Data for analysis:
%%

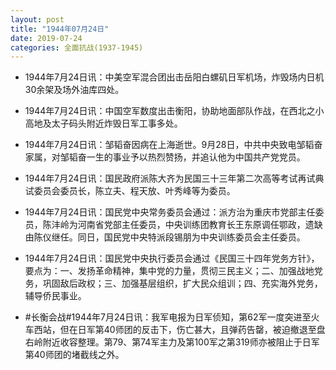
 ```yaml
---
layout: post
title: "1944年07月24日"
date: 2019-07-24
categories: 全面抗战(1937-1945)
---
```


<meta name="referrer" content="no-referrer" />

- 1944年7月24日讯：中美空军混合团出击岳阳白螺矶日军机场，炸毁场内日机30余架及场外油库四处。 

- 1944年7月24日讯：中国空军数度出击衡阳，协助地面部队作战，在西北之小高地及太子码头附近炸毁日军工事多处。 

- 1944年7月24日讯：邹韬奋因病在上海逝世。9月28日，中共中央致电邹韬奋家属，对邹韬奋一生的事业予以热烈赞扬，并追认他为中国共产党党员。 

- 1944年7月24日讯：国民政府派陈大齐为民国三十三年第二次高等考试再试典试委员会委员长，陈立夫、程天放、叶秀峰等为委员。 

- 1944年7月24日讯：国民党中央常务委员会通过：派方治为重庆市党部主任委员，陈沣岭为河南省党部主任委员，中央训练团教育长王东原调任鄂政，遗缺由陈仪继任。同日，国民党中央特派段锡朋为中央训练委员会主任委员。 

- 1944年7月24日讯：国民党中央执行委员会通过《民国三十四年党务方针》，要点为：一、发扬革命精神，集中党的力量，贯彻三民主义；二、加强战地党务，巩固敌后政权；三、加强基层组织，扩大民众组训；四、充实海外党务，辅导侨民事业。 

- #长衡会战#1944年7月24日讯：我军电报为日军侦知，第62军一度突进至火车西站，但在日军第40师团的反击下，伤亡甚大，且弹药告罄，被迫撤退至盘右岭附近收容整理。第79、第74军主力及第100军之第319师亦被阻止于日军第40师团的堵截线之外。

%%

Set the listing down again exactly, skipping each picture.

Exercise solution:
 ```yaml
---
layout: post
title: "1944年07月24日"
date: 2019-07-24
categories: 全面抗战(1937-1945)
---
```


<meta name="referrer" content="no-referrer" />

- 1944年7月24日讯：中美空军混合团出击岳阳白螺矶日军机场，炸毁场内日机30余架及场外油库四处。 

- 1944年7月24日讯：中国空军数度出击衡阳，协助地面部队作战，在西北之小高地及太子码头附近炸毁日军工事多处。 

- 1944年7月24日讯：邹韬奋因病在上海逝世。9月28日，中共中央致电邹韬奋家属，对邹韬奋一生的事业予以热烈赞扬，并追认他为中国共产党党员。 

- 1944年7月24日讯：国民政府派陈大齐为民国三十三年第二次高等考试再试典试委员会委员长，陈立夫、程天放、叶秀峰等为委员。 

- 1944年7月24日讯：国民党中央常务委员会通过：派方治为重庆市党部主任委员，陈沣岭为河南省党部主任委员，中央训练团教育长王东原调任鄂政，遗缺由陈仪继任。同日，国民党中央特派段锡朋为中央训练委员会主任委员。 

- 1944年7月24日讯：国民党中央执行委员会通过《民国三十四年党务方针》，要点为：一、发扬革命精神，集中党的力量，贯彻三民主义；二、加强战地党务，巩固敌后政权；三、加强基层组织，扩大民众组训；四、充实海外党务，辅导侨民事业。 

- #长衡会战#1944年7月24日讯：我军电报为日军侦知，第62军一度突进至火车西站，但在日军第40师团的反击下，伤亡甚大，且弹药告罄，被迫撤退至盘右岭附近收容整理。第79、第74军主力及第100军之第319师亦被阻止于日军第40师团的堵截线之外。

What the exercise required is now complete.